第二十話 ~入学前~ 発現する魔法

 この世界に存在する魔法は七種類。

五行に光と闇を足した光・闇・火・氷・木・金・土。

存在する魔法をラランは一つずつギリアムと一緒に試していった。

エーベルス一族は光の魔法の使い手なので、本来なら複数魔法を試してみる必要はない。

うまく発現しない魔法の原因を探るべくギリアムの提案で一つずつ試していたのだが、光を除く五種類の魔法を試してみたが結果はいずれも失敗。

「ぜぇんぶ・・・だめだ~」

流石にラランも疲れたようで、フラフラとベンチに座り込む。

集中が切れたのだろう。足をブラブラさせてベンチに背中をつけて空をにらむ。

こんな姿を見られたらドロシーに怒鳴られる。

ギリアムは相変わらずじっと考えて腕を組み、考え事をしている。


・・・残る魔法は『闇』のみになった。光のエーベルス一族に対を成す闇の魔法をできるはずがない。しかし、ギリアムは考え込んでラランに問いかける。

「ララン様・・・残りは一つですが・・・どうしますか?

やってみますか・・・?」

「はぁ・・・ここまで見事にできないんだから、最後までやりきるよ。」

ラランは諦めたように笑った。

ギリアムがその様子を見て、同じようにフっと笑うと闇の魔法の言葉をラランに教える。実際の動作を見せてやりたかったが、ギリアム自身に合わない魔法であるため、言葉を所作を伝えることしかできなかった。

ラランは疲れた様子だったが、ベンチからひょいと立ち上がり息を整える。


 息を吸って、静かに目を閉じる。

光の魔法と同様に手のひらに力を集めるように集中する。

今度も力が身体を巡るのを感じ、手のひらに力を送る。

ラランの手のひらに小さな光が集まり出す。

闇の初期魔法のひとつ

『影のうしろ』

魔法発動の合図である魔法の名前を小さく唱える。

唱えると今度は力が手のひらを伝わって外に出ていくのをしっかりと感じることができた。

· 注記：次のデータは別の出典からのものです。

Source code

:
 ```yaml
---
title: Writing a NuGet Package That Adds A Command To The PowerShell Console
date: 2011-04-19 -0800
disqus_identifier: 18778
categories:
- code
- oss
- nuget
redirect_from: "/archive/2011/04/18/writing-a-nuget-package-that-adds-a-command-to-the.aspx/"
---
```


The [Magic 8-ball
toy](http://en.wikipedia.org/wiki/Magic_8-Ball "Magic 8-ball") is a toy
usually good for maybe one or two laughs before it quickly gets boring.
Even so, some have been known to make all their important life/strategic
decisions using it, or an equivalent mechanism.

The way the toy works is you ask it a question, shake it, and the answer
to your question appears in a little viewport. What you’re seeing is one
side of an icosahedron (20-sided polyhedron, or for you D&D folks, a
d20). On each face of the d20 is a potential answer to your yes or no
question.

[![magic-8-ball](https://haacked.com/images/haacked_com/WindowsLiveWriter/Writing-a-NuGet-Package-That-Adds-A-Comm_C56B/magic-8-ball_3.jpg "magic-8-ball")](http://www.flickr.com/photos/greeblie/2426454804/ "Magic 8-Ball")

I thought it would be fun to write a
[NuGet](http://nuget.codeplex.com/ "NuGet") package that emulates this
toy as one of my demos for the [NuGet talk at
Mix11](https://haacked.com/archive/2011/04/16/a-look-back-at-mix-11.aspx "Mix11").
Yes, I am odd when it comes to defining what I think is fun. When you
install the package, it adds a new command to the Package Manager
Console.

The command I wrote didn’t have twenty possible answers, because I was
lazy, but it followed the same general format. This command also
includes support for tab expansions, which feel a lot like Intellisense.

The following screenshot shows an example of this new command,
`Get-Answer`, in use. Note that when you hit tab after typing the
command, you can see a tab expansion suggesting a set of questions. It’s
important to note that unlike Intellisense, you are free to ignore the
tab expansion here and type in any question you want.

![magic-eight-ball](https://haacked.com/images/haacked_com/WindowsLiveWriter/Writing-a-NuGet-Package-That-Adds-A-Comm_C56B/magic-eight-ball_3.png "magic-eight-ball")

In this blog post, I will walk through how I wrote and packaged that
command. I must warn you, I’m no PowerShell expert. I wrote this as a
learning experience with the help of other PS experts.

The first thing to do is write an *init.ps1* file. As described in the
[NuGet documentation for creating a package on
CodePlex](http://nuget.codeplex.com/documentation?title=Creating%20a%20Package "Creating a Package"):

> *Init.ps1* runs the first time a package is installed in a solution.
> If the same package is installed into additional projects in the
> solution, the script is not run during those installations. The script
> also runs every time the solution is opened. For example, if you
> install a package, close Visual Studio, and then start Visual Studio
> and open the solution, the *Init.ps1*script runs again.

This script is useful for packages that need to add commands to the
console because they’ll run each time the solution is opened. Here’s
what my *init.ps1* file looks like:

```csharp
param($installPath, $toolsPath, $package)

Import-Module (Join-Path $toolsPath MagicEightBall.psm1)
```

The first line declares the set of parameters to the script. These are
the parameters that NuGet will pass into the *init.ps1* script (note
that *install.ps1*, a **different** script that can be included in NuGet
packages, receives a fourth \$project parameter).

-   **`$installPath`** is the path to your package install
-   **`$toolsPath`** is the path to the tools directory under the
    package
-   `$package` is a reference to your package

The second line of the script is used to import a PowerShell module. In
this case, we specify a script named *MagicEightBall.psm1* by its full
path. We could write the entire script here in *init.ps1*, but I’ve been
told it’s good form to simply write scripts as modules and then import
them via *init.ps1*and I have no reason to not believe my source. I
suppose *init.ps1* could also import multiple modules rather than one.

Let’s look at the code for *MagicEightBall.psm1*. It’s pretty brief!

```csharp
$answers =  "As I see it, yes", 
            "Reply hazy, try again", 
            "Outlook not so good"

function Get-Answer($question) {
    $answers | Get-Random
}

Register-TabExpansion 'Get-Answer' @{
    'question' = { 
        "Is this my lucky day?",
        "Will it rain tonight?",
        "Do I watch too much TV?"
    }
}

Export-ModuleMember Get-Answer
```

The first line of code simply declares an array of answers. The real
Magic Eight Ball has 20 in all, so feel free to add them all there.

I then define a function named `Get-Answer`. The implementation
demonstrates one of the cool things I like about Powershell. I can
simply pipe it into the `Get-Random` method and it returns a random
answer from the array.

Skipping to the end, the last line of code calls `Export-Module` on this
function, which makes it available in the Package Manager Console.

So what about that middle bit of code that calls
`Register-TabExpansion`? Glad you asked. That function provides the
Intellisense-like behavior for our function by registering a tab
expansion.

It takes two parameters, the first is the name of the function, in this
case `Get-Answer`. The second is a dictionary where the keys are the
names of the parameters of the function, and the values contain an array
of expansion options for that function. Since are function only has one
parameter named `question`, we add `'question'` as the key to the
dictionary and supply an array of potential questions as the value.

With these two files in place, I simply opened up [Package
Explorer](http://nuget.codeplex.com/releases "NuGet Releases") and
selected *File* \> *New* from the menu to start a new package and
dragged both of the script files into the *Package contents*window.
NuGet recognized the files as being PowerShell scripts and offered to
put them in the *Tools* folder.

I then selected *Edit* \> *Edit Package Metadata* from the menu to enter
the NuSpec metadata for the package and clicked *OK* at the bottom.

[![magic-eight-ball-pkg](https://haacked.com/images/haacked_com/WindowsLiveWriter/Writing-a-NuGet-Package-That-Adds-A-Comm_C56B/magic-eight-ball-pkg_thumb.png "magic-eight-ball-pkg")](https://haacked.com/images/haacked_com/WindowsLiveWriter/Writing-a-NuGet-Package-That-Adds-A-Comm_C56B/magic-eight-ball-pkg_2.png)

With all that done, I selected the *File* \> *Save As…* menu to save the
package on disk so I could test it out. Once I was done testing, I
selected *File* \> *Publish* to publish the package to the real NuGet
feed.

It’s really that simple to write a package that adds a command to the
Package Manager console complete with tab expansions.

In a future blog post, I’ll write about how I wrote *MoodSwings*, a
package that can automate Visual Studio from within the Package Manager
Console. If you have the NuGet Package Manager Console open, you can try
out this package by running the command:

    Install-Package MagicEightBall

光が消えないように集中を切らささないように力をつなげる。

そっとラランが目を開けると自分の手のひらに小さな光が一つ生まれて輝いているのを見た。

ただし、光の魔法のように輝くものではない、深い紫をした黒い光だった。

産まれた真っ黒で中が見えない小さな穴のような闇の光玉はゆっくりとラランの手を離れ、目の前の雑草の小さな羽虫に向かってふよふよと飛んで行った。


バシンッ!


光の黒い玉は羽虫に当たると手を叩くような乾いた音がし、弾けて消えた。

焦げてチリヂリになった羽虫が真っ黒になってヒラヒラと花びらのように地面に落ちた。


「・・・・」

言葉なく立ち尽くすララン。

疲労なのか結果への驚きなのか・・・魔法ができて喜ぶべきなのか、羽虫とはいえ自分のせいで命が一つ消えたことへの罪悪感なのか、この気持ちをどう表現することが正しいのかわからない。

「・・・ギリアム、今の・・・何かな・・・?」

言葉を振り尋ねるラランに、ギリアムは今見た光景の分析とラランに答える言葉を探して深く眉間にしわを寄せて考える。

返事のないギリアムにラランは答えを強い口調で求める。

「ねぇ!ギリアム!今のは何!?」

「ララン様・・・これは・・・・」


立ち尽くす二人の後ろから急に大きな風が吹き、羽虫の死骸を巻き上げる。